Today in Boston Bruins History: May 8
1952: Peter McNab (full name Peter Maxwell McNab) is born in Vancouver, British Columbia. Drafted in 1972 by the Buffalo Sabres while playing with the University of Denver, he became part of the Boston Bruins in 1975 and stayed a Bruin until 1984. His time in Boston was marked by achievements both good and not so good: at least 75 points six seasons in a row, 1977 All-Star Game, still the only Bruin to have a playoff penalty shot, involved in the infamous Mike Milbury shoe confrontation. After the Bruins, he played for the Vancouver Canucks and New Jersey Devils before retiring in 1987. After hockey, he’s found his niche in broadcasting, calling Devils games, Colorado Avalanche games (which he still does today) and serving as analyst for three different Winter Olympics.
1963: Rick Zombo (full name Richard J. Zombo) is born in Des Plaines, Illinois. He was drafted by the Detroit Red Wings in 1981 and went pro in 1984, staying in the Red Wings system until 1991-92 when he was traded to the St. Louis Blues. After the lockout-shortened 1994-95 season, Zombo became part of the Bruins in October 1995. He scored 14 points in 67 games, but didn’t see any playoff action and the Bruins parted ways with him after the season.
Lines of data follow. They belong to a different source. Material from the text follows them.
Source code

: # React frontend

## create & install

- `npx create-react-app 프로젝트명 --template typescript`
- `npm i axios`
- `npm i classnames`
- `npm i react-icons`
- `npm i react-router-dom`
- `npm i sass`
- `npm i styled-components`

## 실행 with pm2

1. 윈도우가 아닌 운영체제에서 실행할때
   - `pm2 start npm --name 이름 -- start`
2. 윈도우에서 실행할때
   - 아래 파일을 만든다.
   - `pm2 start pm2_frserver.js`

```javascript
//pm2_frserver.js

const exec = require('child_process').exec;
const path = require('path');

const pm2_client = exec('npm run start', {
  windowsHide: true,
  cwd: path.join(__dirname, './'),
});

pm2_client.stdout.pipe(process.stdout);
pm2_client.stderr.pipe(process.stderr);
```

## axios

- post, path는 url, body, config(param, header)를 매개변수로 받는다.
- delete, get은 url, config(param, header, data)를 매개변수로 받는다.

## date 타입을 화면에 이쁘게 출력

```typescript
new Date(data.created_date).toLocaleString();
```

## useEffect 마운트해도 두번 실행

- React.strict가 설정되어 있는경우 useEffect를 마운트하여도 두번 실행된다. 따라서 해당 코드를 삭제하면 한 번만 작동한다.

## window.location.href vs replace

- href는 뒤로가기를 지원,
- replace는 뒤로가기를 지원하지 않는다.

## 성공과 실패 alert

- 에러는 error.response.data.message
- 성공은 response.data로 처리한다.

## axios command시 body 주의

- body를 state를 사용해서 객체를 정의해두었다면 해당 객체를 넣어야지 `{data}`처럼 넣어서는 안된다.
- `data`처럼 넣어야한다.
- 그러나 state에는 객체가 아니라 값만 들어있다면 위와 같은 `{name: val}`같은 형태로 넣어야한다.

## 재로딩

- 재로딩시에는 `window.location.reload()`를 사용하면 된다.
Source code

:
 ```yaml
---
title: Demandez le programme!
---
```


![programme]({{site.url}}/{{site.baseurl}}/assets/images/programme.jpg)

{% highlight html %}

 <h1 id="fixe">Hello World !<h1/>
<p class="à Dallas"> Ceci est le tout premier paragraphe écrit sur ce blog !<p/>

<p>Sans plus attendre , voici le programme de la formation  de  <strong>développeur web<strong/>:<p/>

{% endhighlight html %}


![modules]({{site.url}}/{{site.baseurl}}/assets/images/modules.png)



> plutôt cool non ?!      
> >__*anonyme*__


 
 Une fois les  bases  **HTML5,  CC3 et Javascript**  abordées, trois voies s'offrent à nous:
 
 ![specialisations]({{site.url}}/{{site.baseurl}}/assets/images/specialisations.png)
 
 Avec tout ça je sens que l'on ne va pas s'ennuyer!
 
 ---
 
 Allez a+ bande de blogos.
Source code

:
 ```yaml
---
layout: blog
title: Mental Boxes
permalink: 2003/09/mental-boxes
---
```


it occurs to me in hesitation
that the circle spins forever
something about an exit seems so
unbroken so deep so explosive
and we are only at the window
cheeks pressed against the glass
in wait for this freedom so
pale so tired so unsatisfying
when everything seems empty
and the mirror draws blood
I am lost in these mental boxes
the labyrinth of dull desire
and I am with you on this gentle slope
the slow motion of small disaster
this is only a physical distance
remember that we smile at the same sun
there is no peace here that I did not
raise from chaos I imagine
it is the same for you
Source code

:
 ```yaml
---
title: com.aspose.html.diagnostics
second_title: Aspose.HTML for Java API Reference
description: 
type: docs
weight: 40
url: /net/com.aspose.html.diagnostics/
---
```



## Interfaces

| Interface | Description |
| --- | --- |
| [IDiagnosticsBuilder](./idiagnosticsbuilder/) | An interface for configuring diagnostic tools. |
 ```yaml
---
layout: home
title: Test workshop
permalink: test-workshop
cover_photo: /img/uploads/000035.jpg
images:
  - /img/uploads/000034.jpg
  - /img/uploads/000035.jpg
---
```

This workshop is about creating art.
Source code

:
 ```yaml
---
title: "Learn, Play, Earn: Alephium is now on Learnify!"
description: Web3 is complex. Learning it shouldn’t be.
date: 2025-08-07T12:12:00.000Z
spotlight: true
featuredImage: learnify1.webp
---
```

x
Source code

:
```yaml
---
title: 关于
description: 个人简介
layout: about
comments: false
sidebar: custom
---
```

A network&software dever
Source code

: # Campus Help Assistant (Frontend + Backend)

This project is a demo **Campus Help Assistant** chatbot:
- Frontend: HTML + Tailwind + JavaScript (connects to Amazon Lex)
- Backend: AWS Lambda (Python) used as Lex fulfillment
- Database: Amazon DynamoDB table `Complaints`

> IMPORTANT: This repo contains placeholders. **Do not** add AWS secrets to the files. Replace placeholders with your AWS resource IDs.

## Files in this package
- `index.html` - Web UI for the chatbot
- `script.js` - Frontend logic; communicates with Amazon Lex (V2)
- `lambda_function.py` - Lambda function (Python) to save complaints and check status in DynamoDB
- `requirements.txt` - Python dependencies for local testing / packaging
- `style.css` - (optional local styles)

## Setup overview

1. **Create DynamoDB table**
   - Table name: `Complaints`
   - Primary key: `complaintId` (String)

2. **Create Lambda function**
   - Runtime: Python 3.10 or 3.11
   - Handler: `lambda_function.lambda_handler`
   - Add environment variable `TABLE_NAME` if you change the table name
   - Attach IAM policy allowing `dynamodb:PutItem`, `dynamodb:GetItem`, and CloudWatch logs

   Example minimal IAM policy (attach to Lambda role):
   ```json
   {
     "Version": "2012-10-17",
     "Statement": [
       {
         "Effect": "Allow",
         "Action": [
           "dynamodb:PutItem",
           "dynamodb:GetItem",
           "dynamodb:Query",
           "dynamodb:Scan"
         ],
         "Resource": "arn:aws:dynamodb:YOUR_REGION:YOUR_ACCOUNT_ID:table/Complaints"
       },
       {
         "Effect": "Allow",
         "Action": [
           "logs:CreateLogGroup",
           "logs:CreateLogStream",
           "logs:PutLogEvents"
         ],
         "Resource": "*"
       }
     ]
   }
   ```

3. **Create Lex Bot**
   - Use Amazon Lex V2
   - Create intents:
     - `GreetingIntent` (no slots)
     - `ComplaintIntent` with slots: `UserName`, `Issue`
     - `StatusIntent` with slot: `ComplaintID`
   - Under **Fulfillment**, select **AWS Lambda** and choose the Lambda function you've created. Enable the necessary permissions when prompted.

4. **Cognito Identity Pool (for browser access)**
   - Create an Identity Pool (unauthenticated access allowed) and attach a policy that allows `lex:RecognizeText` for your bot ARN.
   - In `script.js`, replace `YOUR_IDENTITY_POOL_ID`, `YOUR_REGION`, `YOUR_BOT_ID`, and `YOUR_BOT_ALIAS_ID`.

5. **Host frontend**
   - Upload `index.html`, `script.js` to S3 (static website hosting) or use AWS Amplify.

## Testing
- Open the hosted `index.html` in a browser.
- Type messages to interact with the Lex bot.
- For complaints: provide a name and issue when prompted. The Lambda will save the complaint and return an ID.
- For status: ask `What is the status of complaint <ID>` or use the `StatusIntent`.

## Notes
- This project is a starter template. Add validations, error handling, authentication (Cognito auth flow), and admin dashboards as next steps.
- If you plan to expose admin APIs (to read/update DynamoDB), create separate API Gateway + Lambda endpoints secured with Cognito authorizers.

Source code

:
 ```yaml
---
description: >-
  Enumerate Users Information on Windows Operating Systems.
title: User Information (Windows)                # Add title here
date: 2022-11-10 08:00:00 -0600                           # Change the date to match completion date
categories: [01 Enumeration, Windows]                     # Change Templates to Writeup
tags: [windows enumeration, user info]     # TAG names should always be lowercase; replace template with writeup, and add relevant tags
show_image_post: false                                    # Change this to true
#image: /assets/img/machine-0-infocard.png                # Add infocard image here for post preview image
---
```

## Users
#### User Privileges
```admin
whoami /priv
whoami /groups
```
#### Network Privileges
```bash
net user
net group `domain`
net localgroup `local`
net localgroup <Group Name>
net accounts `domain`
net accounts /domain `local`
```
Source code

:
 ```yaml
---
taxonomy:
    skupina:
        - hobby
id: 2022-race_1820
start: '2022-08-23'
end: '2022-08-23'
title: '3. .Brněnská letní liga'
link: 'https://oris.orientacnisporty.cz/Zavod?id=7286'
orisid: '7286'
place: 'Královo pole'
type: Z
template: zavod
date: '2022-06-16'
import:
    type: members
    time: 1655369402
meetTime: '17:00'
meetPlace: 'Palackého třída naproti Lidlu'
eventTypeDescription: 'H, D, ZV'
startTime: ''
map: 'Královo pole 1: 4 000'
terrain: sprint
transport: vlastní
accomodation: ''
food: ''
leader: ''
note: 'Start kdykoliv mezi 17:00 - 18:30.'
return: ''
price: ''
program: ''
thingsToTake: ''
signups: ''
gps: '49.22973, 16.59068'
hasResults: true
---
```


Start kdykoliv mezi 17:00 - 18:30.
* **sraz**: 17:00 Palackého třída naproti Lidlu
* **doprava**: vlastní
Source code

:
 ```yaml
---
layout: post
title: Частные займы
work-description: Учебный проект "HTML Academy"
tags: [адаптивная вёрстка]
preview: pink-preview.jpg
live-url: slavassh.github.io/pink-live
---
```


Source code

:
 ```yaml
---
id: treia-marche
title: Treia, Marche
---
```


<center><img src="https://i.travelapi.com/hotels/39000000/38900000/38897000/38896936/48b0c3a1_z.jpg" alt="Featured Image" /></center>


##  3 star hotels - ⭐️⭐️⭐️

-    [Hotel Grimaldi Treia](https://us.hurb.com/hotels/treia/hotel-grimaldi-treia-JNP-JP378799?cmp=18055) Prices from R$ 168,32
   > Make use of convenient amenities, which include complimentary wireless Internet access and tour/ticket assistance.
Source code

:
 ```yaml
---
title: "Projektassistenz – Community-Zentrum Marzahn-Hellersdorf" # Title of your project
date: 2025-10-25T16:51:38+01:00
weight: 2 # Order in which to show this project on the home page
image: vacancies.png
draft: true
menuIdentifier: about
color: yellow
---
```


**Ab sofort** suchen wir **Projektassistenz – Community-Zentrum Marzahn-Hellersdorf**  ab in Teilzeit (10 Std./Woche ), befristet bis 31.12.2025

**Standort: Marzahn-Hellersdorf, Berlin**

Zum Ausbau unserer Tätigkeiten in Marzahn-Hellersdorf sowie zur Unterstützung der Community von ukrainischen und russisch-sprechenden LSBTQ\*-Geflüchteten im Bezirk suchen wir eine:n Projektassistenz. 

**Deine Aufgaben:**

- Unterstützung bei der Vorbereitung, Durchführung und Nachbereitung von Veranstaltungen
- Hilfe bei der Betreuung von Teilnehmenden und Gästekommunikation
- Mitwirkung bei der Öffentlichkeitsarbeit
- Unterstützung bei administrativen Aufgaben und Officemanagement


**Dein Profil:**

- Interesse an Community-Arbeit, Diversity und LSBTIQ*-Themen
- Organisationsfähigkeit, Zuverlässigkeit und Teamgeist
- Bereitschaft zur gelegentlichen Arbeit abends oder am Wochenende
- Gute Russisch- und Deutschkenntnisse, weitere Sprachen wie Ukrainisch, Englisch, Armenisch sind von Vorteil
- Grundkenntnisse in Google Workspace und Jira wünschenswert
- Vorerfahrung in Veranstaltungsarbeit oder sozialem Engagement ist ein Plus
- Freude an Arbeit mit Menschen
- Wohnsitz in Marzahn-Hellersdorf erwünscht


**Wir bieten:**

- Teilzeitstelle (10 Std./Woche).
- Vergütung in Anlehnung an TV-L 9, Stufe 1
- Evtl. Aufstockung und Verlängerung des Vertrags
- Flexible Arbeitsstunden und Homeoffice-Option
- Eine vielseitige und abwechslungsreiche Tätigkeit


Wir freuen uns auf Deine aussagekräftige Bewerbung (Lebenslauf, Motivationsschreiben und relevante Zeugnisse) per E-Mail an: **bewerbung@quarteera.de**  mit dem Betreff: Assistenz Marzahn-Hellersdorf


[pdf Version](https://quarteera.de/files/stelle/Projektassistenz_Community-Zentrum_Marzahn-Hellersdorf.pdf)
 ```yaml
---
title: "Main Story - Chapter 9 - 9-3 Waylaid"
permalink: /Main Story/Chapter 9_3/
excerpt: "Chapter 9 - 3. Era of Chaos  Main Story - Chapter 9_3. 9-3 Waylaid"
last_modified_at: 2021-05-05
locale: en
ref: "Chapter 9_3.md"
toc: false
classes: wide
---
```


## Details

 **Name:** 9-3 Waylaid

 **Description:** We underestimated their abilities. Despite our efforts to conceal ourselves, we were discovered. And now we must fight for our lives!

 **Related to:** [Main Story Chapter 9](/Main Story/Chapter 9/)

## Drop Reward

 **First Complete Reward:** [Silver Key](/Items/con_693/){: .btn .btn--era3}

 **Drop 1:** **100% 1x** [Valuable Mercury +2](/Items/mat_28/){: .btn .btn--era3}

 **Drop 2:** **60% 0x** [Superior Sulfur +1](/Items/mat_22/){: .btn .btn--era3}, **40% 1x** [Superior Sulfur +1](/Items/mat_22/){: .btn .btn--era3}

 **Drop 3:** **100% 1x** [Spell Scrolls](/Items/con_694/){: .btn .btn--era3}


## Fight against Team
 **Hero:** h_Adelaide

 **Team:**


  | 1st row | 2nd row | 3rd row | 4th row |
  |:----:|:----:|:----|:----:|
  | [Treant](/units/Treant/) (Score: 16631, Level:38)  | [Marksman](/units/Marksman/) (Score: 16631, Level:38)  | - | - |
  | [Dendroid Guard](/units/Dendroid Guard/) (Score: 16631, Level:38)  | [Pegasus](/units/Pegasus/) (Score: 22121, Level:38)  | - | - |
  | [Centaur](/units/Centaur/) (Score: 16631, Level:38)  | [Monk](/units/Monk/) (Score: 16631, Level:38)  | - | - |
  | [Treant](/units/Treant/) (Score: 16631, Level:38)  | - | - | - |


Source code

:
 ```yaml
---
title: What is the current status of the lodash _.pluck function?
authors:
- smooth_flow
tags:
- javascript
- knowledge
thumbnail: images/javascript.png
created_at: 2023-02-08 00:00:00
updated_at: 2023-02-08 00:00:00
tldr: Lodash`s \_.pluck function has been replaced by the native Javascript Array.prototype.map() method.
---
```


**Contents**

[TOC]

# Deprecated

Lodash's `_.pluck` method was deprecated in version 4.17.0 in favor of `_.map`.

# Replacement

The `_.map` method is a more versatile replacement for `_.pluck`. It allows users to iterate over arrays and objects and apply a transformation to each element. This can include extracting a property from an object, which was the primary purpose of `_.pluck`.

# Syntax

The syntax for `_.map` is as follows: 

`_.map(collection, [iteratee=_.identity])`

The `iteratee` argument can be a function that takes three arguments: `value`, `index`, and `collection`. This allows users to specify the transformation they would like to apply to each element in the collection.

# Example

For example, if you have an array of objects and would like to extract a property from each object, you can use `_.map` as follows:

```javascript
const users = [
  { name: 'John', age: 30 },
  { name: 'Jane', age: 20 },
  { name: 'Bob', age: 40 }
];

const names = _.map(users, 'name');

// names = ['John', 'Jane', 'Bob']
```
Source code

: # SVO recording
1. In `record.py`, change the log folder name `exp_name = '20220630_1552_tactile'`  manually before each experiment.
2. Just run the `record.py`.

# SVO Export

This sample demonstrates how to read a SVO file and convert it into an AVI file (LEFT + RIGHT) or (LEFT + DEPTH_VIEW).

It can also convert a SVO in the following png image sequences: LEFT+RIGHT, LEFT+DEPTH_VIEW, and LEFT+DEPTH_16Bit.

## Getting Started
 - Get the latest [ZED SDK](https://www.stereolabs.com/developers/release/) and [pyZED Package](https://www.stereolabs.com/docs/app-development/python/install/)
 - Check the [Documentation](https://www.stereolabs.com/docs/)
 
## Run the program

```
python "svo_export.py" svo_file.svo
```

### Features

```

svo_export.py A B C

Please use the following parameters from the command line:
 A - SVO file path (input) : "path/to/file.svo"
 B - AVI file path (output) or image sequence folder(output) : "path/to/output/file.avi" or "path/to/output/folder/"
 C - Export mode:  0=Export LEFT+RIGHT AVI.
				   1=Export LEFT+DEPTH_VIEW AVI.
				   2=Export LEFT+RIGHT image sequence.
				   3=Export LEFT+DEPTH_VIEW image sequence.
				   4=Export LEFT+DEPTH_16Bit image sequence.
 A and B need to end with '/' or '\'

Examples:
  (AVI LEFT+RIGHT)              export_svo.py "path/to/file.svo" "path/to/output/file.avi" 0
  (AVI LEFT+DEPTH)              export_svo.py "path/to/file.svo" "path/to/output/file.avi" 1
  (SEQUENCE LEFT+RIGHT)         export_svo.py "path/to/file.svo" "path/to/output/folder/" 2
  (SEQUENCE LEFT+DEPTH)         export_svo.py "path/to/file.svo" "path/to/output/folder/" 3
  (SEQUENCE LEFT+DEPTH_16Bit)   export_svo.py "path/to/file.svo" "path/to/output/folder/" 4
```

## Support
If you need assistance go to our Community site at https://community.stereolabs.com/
He spent time in the Los Angeles Kings system before retiring in 1997. In his post-hockey years, he’s done art (including a City of Heroes comic book), founded a hockey center in St. Louis and coached high school, junior and college teams in the St. Louis area.
1979: Stan Jonathan scores a hat trick as part of a Bruins 5-2 win over the Montreal Canadiens.
1988: The Bruins drop the fourth game of their semifinal series against the Devils by a score of 3-1.
1995: Martin Brodeur gets another shutout of the Bruins by a score of 3-0–two consecutive shutouts in two consecutive days.
2011: This covers.com article predicts that the Bruins will cement a place in Boston Bruins history by winning their Eastern Conference final series against the Tampa Bay Lightning in seven games. (However, their assertion of Tim Thomas is slightly wrong; it’s not ‘hard to believe’ he was the backup for the 2010 playoffs when you consider the hip injury that forced him there, a hip injury he had treated in the offseason that followed, allowing him to return in such great form.)